稲田防衛相「自衛隊もお願い」発言が自民党誤射(写真はイメージ)
稲田防衛相「自衛隊もお願い」発言が自民党誤射(写真はイメージ)
この記事の写真をすべて見る

「自衛隊としてお願いしたい」。東京都議選でそう訴えた稲田朋美防衛相。自民候補への投票を求めた失言は即日撤回。支離滅裂と首相の擁護はいつまで続くのか。

 発言は6月27日夕、東京都板橋区での集会で飛び出した。

「東京都ではテロ対策、首都直下型地震も懸念される。防衛省・自衛隊と手を携えることが非常に重要だ。地元と国政をつなぐのは自民党の都議会の先生しかいない。○○候補(実名)を防衛省、自衛隊、防衛相、自民党としてもお願いしたい」
 厳しい報道を知った菅義偉官房長官に注意され、深夜に記者会見を開いて発言を撤回。「板橋区の近くに練馬駐屯地もあるので」と釈明した。駐屯地周辺に住む陸上自衛隊員は創価学会員に匹敵する票田とされる。安倍自民党と都民ファーストの会(代表・小池百合子都知事)の首都決戦は佳境で、稲田氏は援護のつもりだったのだろう。

●誤解される政治的中立

 発言はめまいがするほど問題だらけだが、大きく二つだ。国民を守る自衛隊を統括する防衛省のトップとして、自衛隊の運用がそんなに自民寄りでいいのか。そんな軽さで、実力組織の「制服組」約23万人、文官の「背広組」約2万人の自衛隊員らに示しがつくのかということだ。

 まず自衛隊の運用だ。テロや災害で自衛隊の派遣が一刻を争う時、首長や議会で自民党が強い自治体を稲田氏が優先すれば、少なくとも「公務員は全体の奉仕者」とする憲法に反する。

 自衛隊員への示しはどうか。

「○○候補を自衛隊としてお願い」する稲田氏が、仮に○○候補への投票や支援を命じれば、自衛隊員の思想・表現の自由への侵害でやはり憲法問題だ。自衛隊員は自衛隊法などで政治的行為を制限され、選挙で特定候補の支援を禁じられてもいる。

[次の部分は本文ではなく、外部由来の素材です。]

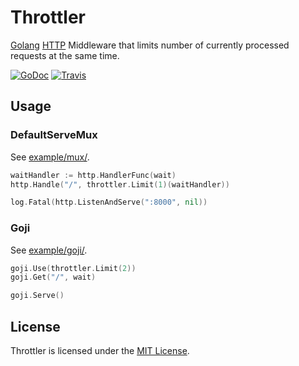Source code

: # Throttler
[Golang](http://golang.org/) [HTTP](http://golang.org/pkg/net/http/) Middleware that limits number of currently processed requests at the same time.

[![GoDoc](https://godoc.org/github.com/goware/throttler?status.png)](https://godoc.org/github.com/goware/throttler)
[![Travis](https://travis-ci.org/goware/throttler.svg?branch=master)](https://travis-ci.org/goware/throttler)

## Usage

### DefaultServeMux

See [example/mux/](./example/mux/).

```go
waitHandler := http.HandlerFunc(wait)
http.Handle("/", throttler.Limit(1)(waitHandler))

log.Fatal(http.ListenAndServe(":8000", nil))
```

### Goji

See [example/goji/](./example/goji/).

```go
goji.Use(throttler.Limit(2))
goji.Get("/", wait)

goji.Serve()
```

## License
Throttler is licensed under the [MIT License](./LICENSE).
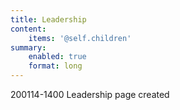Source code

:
 ```yaml
---
title: Leadership
content:
    items: '@self.children'
summary:
    enabled: true
    format: long
---
```


200114-1400 Leadership page created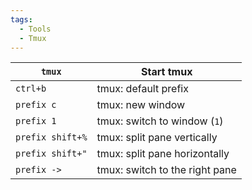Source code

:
 ```yaml
---
tags:
  - Tools
  - Tmux
---
```


| `tmux`           | Start tmux                     |
| ---------------- | ------------------------------ |
| `ctrl+b`         | tmux: default prefix           |
| `prefix c`       | tmux: new window               |
| `prefix 1`       | tmux: switch to window (`1`)   |
| `prefix shift+%` | tmux: split pane vertically    |
| `prefix shift+"` | tmux: split pane horizontally  |
| `prefix ->`      | tmux: switch to the right pane |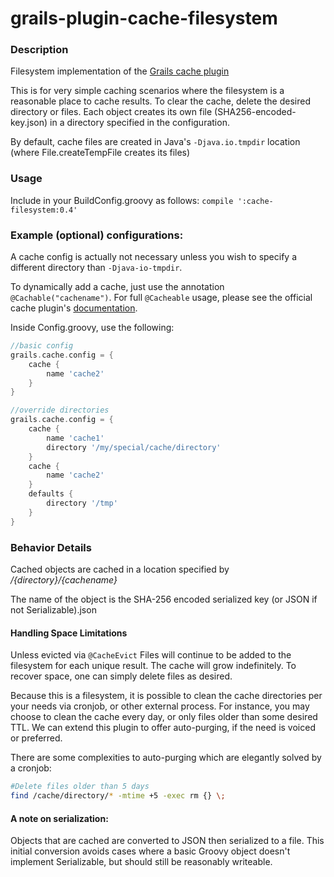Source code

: grails-plugin-cache-filesystem
==============================

### Description

Filesystem implementation of the [Grails cache plugin](http://grails.org/plugin/cache)

This is for very simple caching scenarios where the filesystem is a reasonable place to cache results.  To clear the cache, delete the desired directory or files.  Each object creates its own file (SHA256-encoded-key.json) in a directory specified in the configuration.

By default, cache files are created in Java's `-Djava.io.tmpdir` location  (where File.createTempFile creates its files)

### Usage

Include in your BuildConfig.groovy as follows:
`compile ':cache-filesystem:0.4'`

### Example (optional) configurations:

A cache config is actually not necessary unless you wish to specify a different directory than `-Djava-io-tmpdir`. 

To dynamically add a cache, just use the annotation `@Cachable("cachename")`.  For full `@Cacheable` usage, please see the official cache plugin's [documentation](http://grails-plugins.github.io/grails-cache/).  

Inside Config.groovy, use the following:
```groovy
//basic config
grails.cache.config = {
    cache {
        name 'cache2'
    }
}

//override directories
grails.cache.config = {
    cache {
        name 'cache1'
        directory '/my/special/cache/directory'
    }
    cache {
        name 'cache2'
    }
    defaults {
        directory '/tmp'
    }
}
```

### Behavior Details

Cached objects are cached in a location specified by */{directory}/{cachename}*

The name of the object is the SHA-256 encoded serialized key (or JSON if not Serializable).json

#### Handling Space Limitations

Unless evicted via `@CacheEvict` Files will continue to be added to the filesystem for each unique result.  The cache will grow indefinitely.  To recover space, one can simply delete files as desired.

Because this is a filesystem, it is possible to clean the cache directories per your needs via cronjob, or other external process.  For instance, you may choose to clean the cache every day, or only files older than some desired TTL. We can extend this plugin to offer auto-purging, if the need is voiced or preferred.  

There are some complexities to auto-purging which are elegantly solved by a cronjob:

```bash
#Delete files older than 5 days
find /cache/directory/* -mtime +5 -exec rm {} \;
```

#### A note on serialization:
Objects that are cached are converted to JSON then serialized to a file.  This initial conversion avoids cases where a basic Groovy object doesn't implement Serializable, but should still be reasonably writeable.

 閣僚を含む公務員の「地位利用による選挙運動」を禁じた公職選挙法にも反しかねないが、30日の記者会見では「意図は全くない」と逃げの一手。弁護士とは思えない非常識な態度だ。

 そもそも自衛隊は、中国や北朝鮮のような一党独裁国家の「党の軍隊」ではない。制服組のある幹部は「我々は政治活動はだめだと徹底されている。大臣が何を言おうと関係ない。でも、あきれます」と迷惑そうだ。